Он протянул ей папиросу, тут же чиркнул спичкой, сказал:
– Можно подумать, Радек[7] у тебя по струнке ходит.
– Радек, Радек… Что ты прицепился к нему? Как ты вообще можешь после всех своих загулов попрекать меня Радеком? – Она сунула ему в руку листок, на котором успела что-то набросать.
– Ладно, прости, не хотел.
– Я знаю, чего ты всегда хотел – чтобы я любила тебя. Хотел сильно, но недобросовестными средствами.
– Возможно, что так. И что с того?
Время будто сломалось. Теннисный мячик завис в воздухе вместе с черным пуделем.
– Я хотела любить человека другого внутреннего склада, чем ты, и считала возможной эту перемену. Но несколько лет назад я окончательно поняла, что это неосуществимо, и по-настоящему нам надо было тогда же разбежаться и впредь никогда более не сходиться.
– Что же тебе помешало?
– Много причин. – Она не знала, обо что ей затушить папиросу, а он не знал, как ему выйти из-под ее камнепада.
Тут к ним подбежал Али́к: промахнулся скамейкой. Ребенок, видимо, почувствовал, что что-то не так, и кинулся к няне. Забрался к ней на колени.
Мара примеряла улыбку Джоконды, которая ей совершенно не шла.
Из-за этой ее улыбки на лбу Ефима выступил пот.
– Вокруг Москвы начали гореть леса, – сказала Маргарита, точно собиралась весь парк спасти от конфуза.
– И смог надвигается на город, – поддержал он ее.
– Ну что? Мы обо всем договорились?
– Да, конечно, я, пожалуй, пойду, – сказал он и встал со скамейки.
– Погоди. Вот еще что. Пиши свой роман, Ефим, и присылай мне каждую неделю по новой главе.
– Сама же говорила, что надо быть осторожней. Первое же мое письмо прочтут раньше тебя. И потом – в неделю по главе я не смогу. Я так не умею.
– Сможешь, если захочешь. Ты столько раз рассказывал мне эту историю, что тебе остается только сесть и записать ее. Статьями и сценариями ты там не отчитаешься. Чтобы подняться, надо покинуть избитую дорогу.
– Знаю, это твой любимый афоризм. Не знаю только, кому он принадлежит, тебе или Монтеню?
– Как устроишься, телеграфируй.
Она тоже поднялась со скамейки, не говоря ни слова, стремительно пошла в ту сторону, откуда появилась, но, сделав несколько шагов, остановилась, развернулась и послала ему быстрый воздушный поцелуй.
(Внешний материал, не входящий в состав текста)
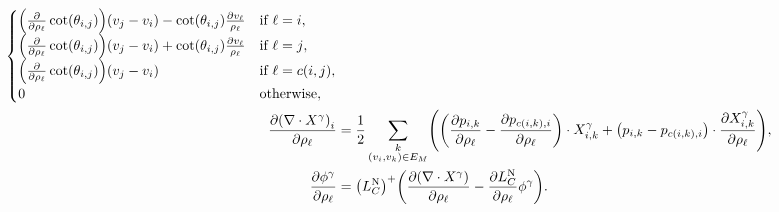 \begin{align*}
\begin{cases}
		\pof{\frac{\partial}{\partial \rho_\ell}\cot\pof{\theta_{i, j}}}\pof{v_j - v_i} - \cot\pof{\theta_{i, j}}\frac{\partial v_\ell}{\rho_\ell} & \text{if \(\ell = i\)}, \\
		\pof{\frac{\partial}{\partial \rho_\ell}\cot\pof{\theta_{i, j}}}\pof{v_j - v_i} + \cot\pof{\theta_{i, j}}\frac{\partial v_\ell}{\rho_\ell} & \text{if \(\ell = j\)}, \\
		\pof{\frac{\partial}{\partial \rho_\ell}\cot\pof{\theta_{i, j}}}\pof{v_j - v_i} & \text{if \(\ell = c\pof{i, j}\)}, \\
		0 & \text{otherwise},
	\end{cases} \\
	\frac{\partial \pof{\nabla \cdot X^\gamma}_i}{\partial \rho_\ell} &= \frac{1}{2}\sum_{\substack{k \\ \pof{v_i, v_k} \in E_M}}\pof{\pof{\frac{\partial p_{i, k}}{\partial \rho_\ell} - \frac{\partial p_{c\pof{i, k}, i}}{\partial \rho_\ell}} \cdot X^\gamma_{i, k} + \pof{p_{i, k} - p_{c\pof{i, k}, i}} \cdot \frac{\partial X^\gamma_{i, k}}{\partial \rho_\ell}}, \\
	\frac{\partial \phi^\gamma}{\partial \rho_\ell} &= \pof{L_C^{\text{N}}}^+\pof{\frac{\partial \pof{\nabla \cdot X^\gamma}}{\partial \rho_\ell} - \frac{\partial L_C^{\text{N}}}{\partial \rho_\ell}\phi^\gamma}.
\end{align*}
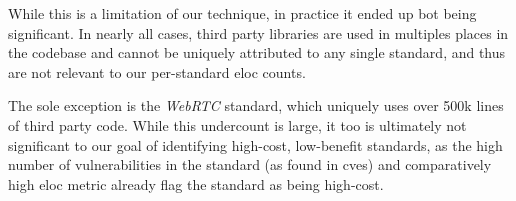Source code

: While this is a limitation of our technique, in practice it ended up bot being
significant.  In nearly all cases, third party libraries are used in multiples
places in the \FF codebase and cannot be uniquely attributed to any single
standard, and thus are not relevant to our per-standard \gls{eloc} counts.

The sole exception is the \textit{WebRTC} standard, which uniquely uses over
500k lines of third party code.  While this undercount is large, it too is
ultimately not significant to our goal of identifying high-cost, low-benefit
standards, as the high number of vulnerabilities in the standard  (as found in
\gls{cve}s) and comparatively high \gls{eloc} metric already flag the standard
as being high-cost.
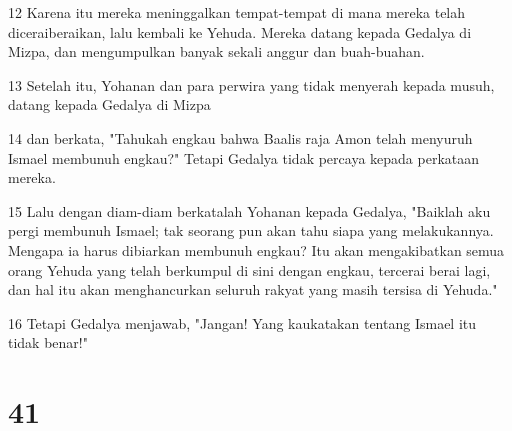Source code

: \par 12 Karena itu mereka meninggalkan tempat-tempat di mana mereka telah diceraiberaikan, lalu kembali ke Yehuda. Mereka datang kepada Gedalya di Mizpa, dan mengumpulkan banyak sekali anggur dan buah-buahan.
\par 13 Setelah itu, Yohanan dan para perwira yang tidak menyerah kepada musuh, datang kepada Gedalya di Mizpa
\par 14 dan berkata, "Tahukah engkau bahwa Baalis raja Amon telah menyuruh Ismael membunuh engkau?" Tetapi Gedalya tidak percaya kepada perkataan mereka.
\par 15 Lalu dengan diam-diam berkatalah Yohanan kepada Gedalya, "Baiklah aku pergi membunuh Ismael; tak seorang pun akan tahu siapa yang melakukannya. Mengapa ia harus dibiarkan membunuh engkau? Itu akan mengakibatkan semua orang Yehuda yang telah berkumpul di sini dengan engkau, tercerai berai lagi, dan hal itu akan menghancurkan seluruh rakyat yang masih tersisa di Yehuda."
\par 16 Tetapi Gedalya menjawab, "Jangan! Yang kaukatakan tentang Ismael itu tidak benar!"

\chapter{41}

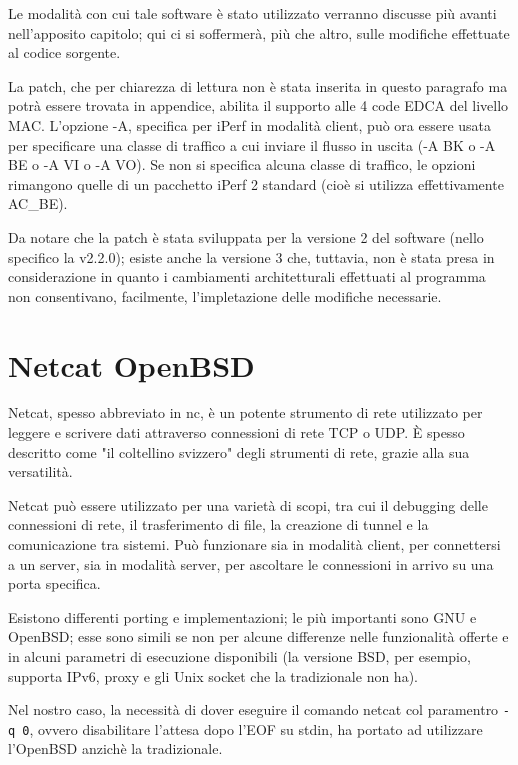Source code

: Le modalità con cui tale software è stato utilizzato verranno discusse più avanti nell'apposito capitolo; qui ci si soffermerà, più che altro, sulle modifiche effettuate al codice sorgente.

La patch, che per chiarezza di lettura non è stata inserita in questo paragrafo ma potrà essere trovata in appendice, abilita il supporto alle 4 code EDCA del livello MAC. L'opzione -A, specifica per iPerf in modalità client, può ora essere usata per specificare una classe di traffico a cui inviare il flusso in uscita (-A BK o -A BE o -A VI o -A VO). Se non si specifica alcuna classe di traffico, le opzioni rimangono quelle di un pacchetto iPerf 2 standard (cioè si utilizza effettivamente AC\_BE).

Da notare che la patch è stata sviluppata per la versione 2 del software (nello specifico la v2.2.0); esiste anche la versione 3 che, tuttavia, non è stata presa in considerazione in quanto i cambiamenti architetturali effettuati al programma non consentivano, facilmente, l'impletazione delle modifiche necessarie.

\section{Netcat OpenBSD}
Netcat, spesso abbreviato in nc, è un potente strumento di rete utilizzato per leggere e scrivere dati attraverso connessioni di rete TCP o UDP. È spesso descritto come "il coltellino svizzero" degli strumenti di rete, grazie alla sua versatilità.

Netcat può essere utilizzato per una varietà di scopi, tra cui il debugging delle connessioni di rete, il trasferimento di file, la creazione di tunnel e la comunicazione tra sistemi. Può funzionare sia in modalità client, per connettersi a un server, sia in modalità server, per ascoltare le connessioni in arrivo su una porta specifica.

Esistono differenti porting e implementazioni; le più importanti sono GNU e OpenBSD; esse sono simili se non per alcune differenze nelle funzionalità offerte e in alcuni parametri di esecuzione disponibili (la versione BSD, per esempio, supporta IPv6, proxy e gli Unix socket che la tradizionale non ha). 

Nel nostro caso, la necessità di dover eseguire il comando netcat col paramentro \verb|-q 0|, ovvero disabilitare l'attesa dopo l'EOF su stdin, ha portato ad utilizzare l'OpenBSD anzichè la tradizionale.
«Ну вот, кажется, и развелись, точнее разлепились, – подумал он, оставшись один. – Через какое-то время она попросит меня вернуть все свои письма, а мне принесет мои или перешлет их в Баку».
Это был тот час пятницы, в который местами уже закралась суббота.
От жары соскальзывал парик. Ефим скинул пиджак и забросил за спину, как это делал обычно новый советский курортник в каком-нибудь документальном фильме. Оглянулся по сторонам. Никого подозрительного, только люди кругом. И люди – как люди.
«Считай, что ты в Стамбуле, – сказал он себе, – только в советском Стамбуле, в котором ты то ли керосинку забыл выключить, то ли кран оставил открытым».
И пошел вниз, к гостинице «Старая Европа», дорогой, которую Мара проложила в Москве химическим графитом на листочке-оборвыше.
Но вскоре Ефим замедлил шаг, остановился в раздумьях: «А может, все-таки свернуть налево, к Парапету? А оттуда податься на Торговую?».
Его тянуло на Торговую. Мара говорила, что если кто-нибудь ему скажет, что Баку начинается с Михайловской, Садовой, Ольгинской или Мариинской, это неправда, по-настоящему город открывается только с Торговой улицы: «Но ты лучше туда не ходи, на Торговой можно встретить кого угодно – и своих, и чужих. А это совсем не то, что тебе нужно. Хотя что я говорю, все равно ведь пойдешь. Назло мне».
Он свернул налево. Первое, что увидел, выйдя на Торговую, – людей, собирающихся у фонарных столбов с черными хоботами динамиков. Люди застыли на месте и чего-то ждали. Может быть, поэтому все они показались ему мертвыми. И у него самого появилось чувство, будто и он завис сейчас между жизнью и смертью.
Он вспомнил, что точно такое же чувство испытал в одном польском за́мке, куда угораздило его однажды попасть.
«Нет, все-таки права была Мара, не надо было сюда идти!»
Вскоре в черных раструбах начал хозяйничать голос хозяина города Багирова.
«Представители многонационального Баку, многонационального Азербайджана, спаянные дружбой народов…»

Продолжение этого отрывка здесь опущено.